Not a fan of the change to a 90 day limit on @SlackHQ. I have a small group, but we keep track of multi-year long efforts. We haven’t hit 10k messages, but losing things after 90 days makes a huge difference. Any folks out there in similar positions have suggestions?
— Karin Sandstrom (@karinsandstrom), July 28, 2022

  • Community groups. Community organizations, volunteers, interest clubs, and other groups come together on team chat. They often have no money to pay for software, and will lose out on Slack’s new free plan.

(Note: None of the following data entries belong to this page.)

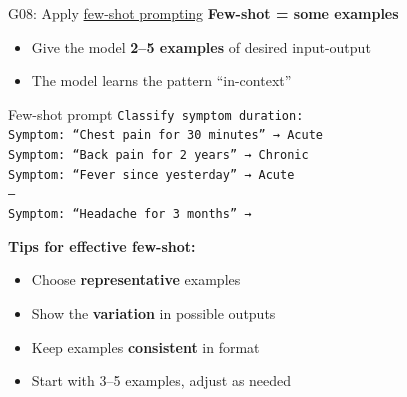 \documentclass[aspectratio=169, 10pt]{beamer}
\begin{document}
\begin{frame}{G08: Apply \href{https://en.wikipedia.org/wiki/Few-shot_learning}{few-shot prompting}}
    \textbf{Few-shot = some examples}
    
    \begin{itemize}
        \item Give the model \textbf{2--5 examples} of desired input-output
        \item The model learns the pattern ``in-context''
    \end{itemize}
    
    \vspace{0.3cm}
    \begin{block}{Few-shot prompt}
        \small
        \texttt{Classify symptom duration:} \\
        \texttt{Symptom: ``Chest pain for 30 minutes'' → Acute} \\
        \texttt{Symptom: ``Back pain for 2 years'' → Chronic} \\
        \texttt{Symptom: ``Fever since yesterday'' → Acute} \\
        \texttt{---} \\
        \texttt{Symptom: ``Headache for 3 months'' →}
    \end{block}
    
    \vspace{0.3cm}
    \textbf{Tips for effective few-shot:}
    \begin{itemize}
        \item Choose \textbf{representative} examples
        \item Show the \textbf{variation} in possible outputs
        \item Keep examples \textbf{consistent} in format
        \item Start with 3--5 examples, adjust as needed
    \end{itemize}
\end{frame}
\end{document}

On Sept. 1st 2022 @SlackHQ is changing the rules for the free plans from ” you can see only the last 10k messages” to “only the messages of the last 90 days” and try to market this as an advantage. IMHO a massive negative impact for a lot of communities relying on the free plan.
— Markus Hippeli (@AngryAgilist), July 23, 2022

  • Open-source projects. Chat history can serve as a valuable knowledge base and transparent record of decision-making for open-source projects. Limiting chat history to 90 days destroys this value.

#opensource twitter - how are you reacting to @SlackHQ hiding messages after 90 days? We use #slack daily for communicating with ~70 member #pyam community. This change kills our ability to discuss tips, proposed features, etc. Preferred alternatives?

https://pyam-iamc.readthedocs.io/en/stable/
— Matthew Gidden (@mattgidden), August 10, 2022

These categories are exactly the sorts of public interest groups which Zulip has long supported by sponsoring free or heavily discounted Zulip Cloud Standard hosting. It is sad to see Slack pulling the rug out from under them.

Losing private message data

One aspect of moving off Slack has been causing heartbreak for many folks who reach out to us to migrate their data to Zulip: losing private message history.

Slack provides an automated export tool, and exports include full public channel message history, including older messages that would otherwise be unavailable on the free plan. (We have no reason to think that would change on September 1.)

However, Slack’s policies do not allow organizations on the Free or Pro plans to export their private channels and private message history. We have even heard from our customers that a workspace that upgrades to the Business+ plan in order to immediately export their non-public history may have their export request denied.

Why Zulip will not move to a time-based message history limit

At Zulip, we believe that:

  • Our users should have full control over their data. Zulip is 100% free and open-source software, so you are never locked into a proprietary tool. You can export all your data with our high quality export and import tools; we will never hold it hostage. We also make it easy to self-host Zulip, so you can retain full control of your data.
  • Your chat history should be a valuable knowledge repository. That’s why Zulip’s powerful full-text search makes information easy to find, and you can permanently link to a Zulip conversation from emails, docs, or anywhere else. Open organizations can also make their public content freely available with the public access option.
  • As detailed in this post, a time-based limit to message history is simply a bad model for a collaboration tool. It makes the team chat app no longer viable for many situations where no budget exists for a paid plan.

If you’re looking for an alternative following Slack’s policy changes, we hope you consider Zulip. Zulip is an open-source team collaboration tool with unique topic-based threading that is ideal for both live and asynchronous conversations. Fortune 500 companies, leading open-source projects, and thousands of other organizations use Zulip every day. Zulip’s 100% open-source software is available as a managed cloud service or a self-hosted solution. And you can import your data from Slack, to the extent that Slack lets you export it.

We are proud to fully sponsor Zulip Cloud Standard hosting for hundreds of worthy organizations, including research groups, open-source projects, non-profits, and communities, and we plan to be there for our users for years to come. But should we ever find ourselves in a situation where we need to dramatically diminish the utility of Zulip Cloud’s plans, we’ll be honest and transparent in doing so, and not use misleading statistics to claim otherwise.